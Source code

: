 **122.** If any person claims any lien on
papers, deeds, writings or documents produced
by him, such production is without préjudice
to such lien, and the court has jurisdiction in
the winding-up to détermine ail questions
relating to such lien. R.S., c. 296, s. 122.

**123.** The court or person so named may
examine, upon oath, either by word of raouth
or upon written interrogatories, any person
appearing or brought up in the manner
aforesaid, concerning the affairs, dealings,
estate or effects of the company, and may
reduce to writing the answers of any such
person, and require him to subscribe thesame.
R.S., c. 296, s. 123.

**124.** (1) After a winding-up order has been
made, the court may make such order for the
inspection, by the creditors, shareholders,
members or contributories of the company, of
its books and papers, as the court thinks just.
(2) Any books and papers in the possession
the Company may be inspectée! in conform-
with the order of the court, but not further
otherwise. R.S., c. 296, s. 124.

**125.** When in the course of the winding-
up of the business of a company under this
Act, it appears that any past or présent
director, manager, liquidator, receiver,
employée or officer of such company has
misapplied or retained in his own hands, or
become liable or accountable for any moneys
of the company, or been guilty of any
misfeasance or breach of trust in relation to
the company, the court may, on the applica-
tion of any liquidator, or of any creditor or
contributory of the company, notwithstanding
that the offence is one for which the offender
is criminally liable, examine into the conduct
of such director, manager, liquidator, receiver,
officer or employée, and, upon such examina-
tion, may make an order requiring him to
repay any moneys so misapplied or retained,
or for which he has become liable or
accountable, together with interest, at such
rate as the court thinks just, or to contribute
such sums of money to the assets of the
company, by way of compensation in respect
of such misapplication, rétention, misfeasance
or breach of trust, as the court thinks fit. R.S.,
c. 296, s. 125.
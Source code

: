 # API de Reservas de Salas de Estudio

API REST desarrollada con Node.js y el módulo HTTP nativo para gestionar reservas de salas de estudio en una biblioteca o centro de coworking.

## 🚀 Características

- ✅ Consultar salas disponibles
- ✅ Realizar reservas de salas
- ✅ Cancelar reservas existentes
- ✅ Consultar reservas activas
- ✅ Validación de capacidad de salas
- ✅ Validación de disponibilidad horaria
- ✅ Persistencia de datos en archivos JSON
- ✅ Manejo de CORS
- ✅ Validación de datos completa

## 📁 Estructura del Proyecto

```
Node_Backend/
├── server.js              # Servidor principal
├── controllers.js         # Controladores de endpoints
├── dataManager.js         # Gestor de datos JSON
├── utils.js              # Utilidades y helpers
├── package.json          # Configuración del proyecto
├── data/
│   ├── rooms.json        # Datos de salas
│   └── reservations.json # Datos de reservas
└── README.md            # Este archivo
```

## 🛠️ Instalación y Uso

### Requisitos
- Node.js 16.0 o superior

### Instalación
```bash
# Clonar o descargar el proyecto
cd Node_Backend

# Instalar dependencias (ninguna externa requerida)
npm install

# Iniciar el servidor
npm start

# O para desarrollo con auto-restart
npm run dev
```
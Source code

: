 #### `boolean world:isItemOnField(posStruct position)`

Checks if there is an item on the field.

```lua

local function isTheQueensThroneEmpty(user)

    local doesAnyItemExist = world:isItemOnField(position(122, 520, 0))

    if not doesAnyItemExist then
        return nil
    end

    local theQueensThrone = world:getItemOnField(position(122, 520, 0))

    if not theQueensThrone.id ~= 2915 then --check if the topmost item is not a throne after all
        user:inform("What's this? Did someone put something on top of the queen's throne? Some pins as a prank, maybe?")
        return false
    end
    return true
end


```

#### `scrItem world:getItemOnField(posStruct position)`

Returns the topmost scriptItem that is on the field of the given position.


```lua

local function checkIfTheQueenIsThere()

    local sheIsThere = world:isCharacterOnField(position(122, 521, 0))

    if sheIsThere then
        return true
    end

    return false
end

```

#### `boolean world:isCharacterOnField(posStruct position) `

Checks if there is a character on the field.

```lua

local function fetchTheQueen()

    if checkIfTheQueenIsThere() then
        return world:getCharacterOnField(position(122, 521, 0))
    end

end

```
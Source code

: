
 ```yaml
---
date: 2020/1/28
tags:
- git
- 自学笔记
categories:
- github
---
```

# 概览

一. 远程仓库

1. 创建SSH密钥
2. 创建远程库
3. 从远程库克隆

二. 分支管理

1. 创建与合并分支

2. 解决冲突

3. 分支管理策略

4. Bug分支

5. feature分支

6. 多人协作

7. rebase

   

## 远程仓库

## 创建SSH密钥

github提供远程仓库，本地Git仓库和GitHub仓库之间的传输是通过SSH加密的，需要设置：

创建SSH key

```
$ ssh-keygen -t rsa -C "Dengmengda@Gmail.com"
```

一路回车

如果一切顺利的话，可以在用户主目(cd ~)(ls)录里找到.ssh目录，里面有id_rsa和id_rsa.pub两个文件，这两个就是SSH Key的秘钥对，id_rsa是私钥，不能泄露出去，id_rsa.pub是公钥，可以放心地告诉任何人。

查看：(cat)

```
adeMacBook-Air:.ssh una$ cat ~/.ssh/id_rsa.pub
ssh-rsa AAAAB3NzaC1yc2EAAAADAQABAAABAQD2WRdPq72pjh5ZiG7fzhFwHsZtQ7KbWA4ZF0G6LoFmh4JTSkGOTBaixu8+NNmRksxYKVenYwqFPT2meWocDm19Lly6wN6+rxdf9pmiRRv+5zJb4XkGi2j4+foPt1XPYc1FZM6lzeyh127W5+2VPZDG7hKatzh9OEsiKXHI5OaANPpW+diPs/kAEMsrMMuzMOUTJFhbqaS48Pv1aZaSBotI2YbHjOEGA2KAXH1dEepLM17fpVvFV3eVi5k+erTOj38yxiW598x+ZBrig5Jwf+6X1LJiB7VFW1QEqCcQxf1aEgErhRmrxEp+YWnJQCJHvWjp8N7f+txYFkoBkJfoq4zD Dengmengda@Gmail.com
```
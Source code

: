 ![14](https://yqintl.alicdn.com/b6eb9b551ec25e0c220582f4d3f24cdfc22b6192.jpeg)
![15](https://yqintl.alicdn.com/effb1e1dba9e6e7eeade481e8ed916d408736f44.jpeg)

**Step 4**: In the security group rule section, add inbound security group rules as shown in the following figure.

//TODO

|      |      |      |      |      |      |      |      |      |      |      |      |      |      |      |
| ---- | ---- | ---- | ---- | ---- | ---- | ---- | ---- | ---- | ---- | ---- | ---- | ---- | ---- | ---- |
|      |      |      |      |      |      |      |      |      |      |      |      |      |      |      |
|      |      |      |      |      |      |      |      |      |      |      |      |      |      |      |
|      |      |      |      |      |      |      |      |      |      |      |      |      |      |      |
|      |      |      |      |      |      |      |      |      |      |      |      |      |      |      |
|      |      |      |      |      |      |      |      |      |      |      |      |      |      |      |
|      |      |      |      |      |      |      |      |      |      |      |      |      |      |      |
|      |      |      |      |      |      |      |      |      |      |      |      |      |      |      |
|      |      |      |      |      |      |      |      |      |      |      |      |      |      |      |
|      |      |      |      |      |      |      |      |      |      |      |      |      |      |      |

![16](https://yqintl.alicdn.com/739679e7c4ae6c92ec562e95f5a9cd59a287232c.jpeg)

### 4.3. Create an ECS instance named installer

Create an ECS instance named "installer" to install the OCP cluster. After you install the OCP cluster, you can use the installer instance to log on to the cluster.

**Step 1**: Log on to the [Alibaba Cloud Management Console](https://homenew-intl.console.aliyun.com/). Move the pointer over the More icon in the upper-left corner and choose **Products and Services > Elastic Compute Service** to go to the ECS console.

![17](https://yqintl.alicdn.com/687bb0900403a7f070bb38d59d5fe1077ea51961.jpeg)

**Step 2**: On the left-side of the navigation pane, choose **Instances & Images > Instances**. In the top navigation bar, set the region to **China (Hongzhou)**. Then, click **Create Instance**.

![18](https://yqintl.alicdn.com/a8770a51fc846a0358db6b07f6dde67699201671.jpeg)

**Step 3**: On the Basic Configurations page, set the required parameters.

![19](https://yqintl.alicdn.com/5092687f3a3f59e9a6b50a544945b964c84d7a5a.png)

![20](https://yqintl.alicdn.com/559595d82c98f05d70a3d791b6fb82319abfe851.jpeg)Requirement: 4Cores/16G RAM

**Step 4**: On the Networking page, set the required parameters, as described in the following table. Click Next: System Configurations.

━━━━━━

ABOUT THIS TASK → For the word "user", count the lines of the listing above that hold it; the number alone is the answer.

EXERCISE OUTPUT → 2